→ **Task statement**
For the entries that follow, say how many lines hold the string "Korma", with nothing else in the reply.

[[ Provided entries open ]]

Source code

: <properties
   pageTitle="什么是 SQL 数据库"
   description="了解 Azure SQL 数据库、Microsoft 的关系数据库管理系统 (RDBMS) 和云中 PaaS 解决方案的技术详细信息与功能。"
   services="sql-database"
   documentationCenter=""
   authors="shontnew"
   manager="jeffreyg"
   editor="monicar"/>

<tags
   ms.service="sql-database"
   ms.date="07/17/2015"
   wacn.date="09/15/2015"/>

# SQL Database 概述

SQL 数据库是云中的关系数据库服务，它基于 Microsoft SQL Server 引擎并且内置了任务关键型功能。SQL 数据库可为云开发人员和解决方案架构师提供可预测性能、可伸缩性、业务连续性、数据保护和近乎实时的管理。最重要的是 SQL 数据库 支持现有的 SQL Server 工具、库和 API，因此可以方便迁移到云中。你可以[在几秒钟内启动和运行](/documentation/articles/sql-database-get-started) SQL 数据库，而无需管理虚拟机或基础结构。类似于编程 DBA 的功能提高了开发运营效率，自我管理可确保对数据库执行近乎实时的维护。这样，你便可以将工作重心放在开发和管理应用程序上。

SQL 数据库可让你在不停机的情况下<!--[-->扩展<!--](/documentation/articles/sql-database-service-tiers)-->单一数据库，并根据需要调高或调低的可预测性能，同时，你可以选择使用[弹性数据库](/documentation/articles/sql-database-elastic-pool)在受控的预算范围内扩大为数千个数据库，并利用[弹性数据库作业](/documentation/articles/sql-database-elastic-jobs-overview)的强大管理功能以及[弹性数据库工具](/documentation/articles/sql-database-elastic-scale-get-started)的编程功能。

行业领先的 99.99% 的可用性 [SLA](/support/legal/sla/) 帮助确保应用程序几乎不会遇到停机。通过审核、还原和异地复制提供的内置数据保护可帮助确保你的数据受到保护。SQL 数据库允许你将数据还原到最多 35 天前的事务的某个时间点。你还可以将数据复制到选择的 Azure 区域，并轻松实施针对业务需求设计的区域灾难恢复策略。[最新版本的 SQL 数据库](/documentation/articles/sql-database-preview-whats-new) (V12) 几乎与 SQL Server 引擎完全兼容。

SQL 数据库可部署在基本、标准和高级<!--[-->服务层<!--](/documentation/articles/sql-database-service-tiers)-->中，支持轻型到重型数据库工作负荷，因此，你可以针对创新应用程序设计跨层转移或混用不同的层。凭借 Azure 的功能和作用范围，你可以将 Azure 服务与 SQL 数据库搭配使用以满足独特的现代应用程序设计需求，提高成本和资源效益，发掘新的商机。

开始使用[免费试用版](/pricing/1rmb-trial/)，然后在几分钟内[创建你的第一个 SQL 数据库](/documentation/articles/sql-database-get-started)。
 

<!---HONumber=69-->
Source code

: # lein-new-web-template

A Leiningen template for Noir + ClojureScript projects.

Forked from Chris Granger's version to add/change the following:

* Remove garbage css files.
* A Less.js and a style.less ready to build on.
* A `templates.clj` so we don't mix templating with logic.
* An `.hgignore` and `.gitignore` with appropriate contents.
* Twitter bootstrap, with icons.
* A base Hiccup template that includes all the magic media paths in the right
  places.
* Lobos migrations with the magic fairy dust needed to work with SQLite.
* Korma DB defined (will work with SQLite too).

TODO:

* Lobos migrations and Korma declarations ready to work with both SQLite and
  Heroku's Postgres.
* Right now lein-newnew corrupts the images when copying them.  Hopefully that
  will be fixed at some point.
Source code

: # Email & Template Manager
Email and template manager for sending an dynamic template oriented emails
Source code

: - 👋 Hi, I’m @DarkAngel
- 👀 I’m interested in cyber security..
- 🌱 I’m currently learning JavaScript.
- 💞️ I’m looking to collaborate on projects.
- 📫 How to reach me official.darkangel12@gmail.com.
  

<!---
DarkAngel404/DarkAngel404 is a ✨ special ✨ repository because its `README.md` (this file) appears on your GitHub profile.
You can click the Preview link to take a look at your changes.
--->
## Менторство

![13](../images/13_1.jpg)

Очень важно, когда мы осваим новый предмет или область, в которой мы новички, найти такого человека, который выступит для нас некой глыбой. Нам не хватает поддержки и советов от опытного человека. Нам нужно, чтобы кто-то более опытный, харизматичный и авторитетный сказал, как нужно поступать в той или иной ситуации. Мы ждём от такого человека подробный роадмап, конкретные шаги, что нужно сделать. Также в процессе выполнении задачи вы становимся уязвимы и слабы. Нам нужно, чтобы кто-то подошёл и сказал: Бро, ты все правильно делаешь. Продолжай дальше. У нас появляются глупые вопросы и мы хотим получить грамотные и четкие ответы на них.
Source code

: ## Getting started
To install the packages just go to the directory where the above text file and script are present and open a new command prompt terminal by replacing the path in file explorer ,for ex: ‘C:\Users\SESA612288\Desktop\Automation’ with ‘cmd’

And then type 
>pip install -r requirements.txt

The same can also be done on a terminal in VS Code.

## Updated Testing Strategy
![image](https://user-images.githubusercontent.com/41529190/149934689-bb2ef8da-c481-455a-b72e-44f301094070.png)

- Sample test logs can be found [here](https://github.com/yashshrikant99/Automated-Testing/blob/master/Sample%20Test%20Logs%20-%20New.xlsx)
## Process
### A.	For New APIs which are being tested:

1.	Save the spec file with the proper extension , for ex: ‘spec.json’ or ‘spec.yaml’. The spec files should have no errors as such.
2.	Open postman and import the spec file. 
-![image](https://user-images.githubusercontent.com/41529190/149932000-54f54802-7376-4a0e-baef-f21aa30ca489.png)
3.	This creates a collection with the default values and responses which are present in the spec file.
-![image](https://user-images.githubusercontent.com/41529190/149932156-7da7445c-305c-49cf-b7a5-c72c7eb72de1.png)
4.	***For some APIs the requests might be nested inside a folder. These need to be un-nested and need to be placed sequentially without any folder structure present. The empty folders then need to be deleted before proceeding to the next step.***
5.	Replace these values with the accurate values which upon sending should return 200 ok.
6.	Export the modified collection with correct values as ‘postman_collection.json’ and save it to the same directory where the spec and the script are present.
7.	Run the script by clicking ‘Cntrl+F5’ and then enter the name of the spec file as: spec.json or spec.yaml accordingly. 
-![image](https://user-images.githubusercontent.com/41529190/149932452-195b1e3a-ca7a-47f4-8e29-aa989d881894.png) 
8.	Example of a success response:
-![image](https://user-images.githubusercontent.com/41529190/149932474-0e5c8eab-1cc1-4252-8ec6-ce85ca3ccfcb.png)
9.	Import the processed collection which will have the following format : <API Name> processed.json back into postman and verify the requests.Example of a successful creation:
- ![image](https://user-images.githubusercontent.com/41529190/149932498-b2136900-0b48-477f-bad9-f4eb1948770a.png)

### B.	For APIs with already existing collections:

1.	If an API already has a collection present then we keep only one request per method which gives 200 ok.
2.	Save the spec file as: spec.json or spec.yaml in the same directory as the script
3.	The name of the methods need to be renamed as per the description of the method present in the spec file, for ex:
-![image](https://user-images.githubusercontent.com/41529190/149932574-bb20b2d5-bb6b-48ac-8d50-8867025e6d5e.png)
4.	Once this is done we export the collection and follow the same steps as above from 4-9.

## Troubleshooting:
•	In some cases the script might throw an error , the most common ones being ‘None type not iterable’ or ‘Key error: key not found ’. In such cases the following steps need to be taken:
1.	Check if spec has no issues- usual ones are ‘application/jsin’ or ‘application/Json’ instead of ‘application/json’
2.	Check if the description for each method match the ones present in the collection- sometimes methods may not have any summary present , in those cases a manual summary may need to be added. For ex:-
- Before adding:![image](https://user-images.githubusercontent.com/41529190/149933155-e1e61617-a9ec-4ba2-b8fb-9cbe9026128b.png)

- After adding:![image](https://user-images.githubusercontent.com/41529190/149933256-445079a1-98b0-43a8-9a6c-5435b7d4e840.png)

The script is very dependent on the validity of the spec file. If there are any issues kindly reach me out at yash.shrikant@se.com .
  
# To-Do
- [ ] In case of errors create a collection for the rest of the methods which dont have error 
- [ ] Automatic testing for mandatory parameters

[[ Provided entries closed ]]

→ **Answer to this task**
2